He began his career at the Jewish Community Federation of Cleveland in 1974, and served as director of social planning and research and assistant director, before becoming the CEO in 1983. Stephen serves on the President’s Visiting Committee of Case Western Reserve University. He is a board member of the Musical Arts Association (the Cleveland Orchestra), the Mandel Foundation, the David and Inez Myers Foundation, and the Maltz Foundation. He also has served in a number of leadership positions for United Way Services, and is a past board member of the Greater Cleveland Roundtable, an organization devoted to promoting racial harmony in the city of Cleveland.

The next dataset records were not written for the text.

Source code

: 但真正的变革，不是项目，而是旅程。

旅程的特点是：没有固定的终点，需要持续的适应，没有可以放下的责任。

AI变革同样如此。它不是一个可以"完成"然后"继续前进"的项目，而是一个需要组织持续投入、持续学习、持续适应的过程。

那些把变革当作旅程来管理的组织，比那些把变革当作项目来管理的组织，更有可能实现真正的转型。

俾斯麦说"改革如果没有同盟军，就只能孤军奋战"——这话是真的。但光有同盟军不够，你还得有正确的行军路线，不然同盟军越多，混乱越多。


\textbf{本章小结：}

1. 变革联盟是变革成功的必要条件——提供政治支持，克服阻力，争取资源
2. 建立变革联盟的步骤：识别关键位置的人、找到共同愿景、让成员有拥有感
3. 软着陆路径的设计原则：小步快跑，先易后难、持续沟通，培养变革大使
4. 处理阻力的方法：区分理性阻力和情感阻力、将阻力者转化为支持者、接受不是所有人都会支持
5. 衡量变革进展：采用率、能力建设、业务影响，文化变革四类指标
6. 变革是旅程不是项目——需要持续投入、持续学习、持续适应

Stephen’s impact has been national and international in scope. He is the founding director of the Council for Initiatives in Jewish Education. For three years, 2001-2004, he was “loaned” by Cleveland to serve as the President and Chief Executive Officer of the United Jewish Communities, the national umbrella organization of the federation movement. In 2004, he was appointed by President George W. Bush to serve on the United States delegation to the Conference on Anti-Semitism, held in Berlin, Germany, by the Organization for Security and Co-operation in Europe (OSCE). He is Founder and Co-Chair of the Secure Communities Network, a national organization concerned with communal security issues and preparedness. He also serves as interim president of the Jewish People Policy Planning Institute (Jerusalem), an international policy think tank based in Jerusalem.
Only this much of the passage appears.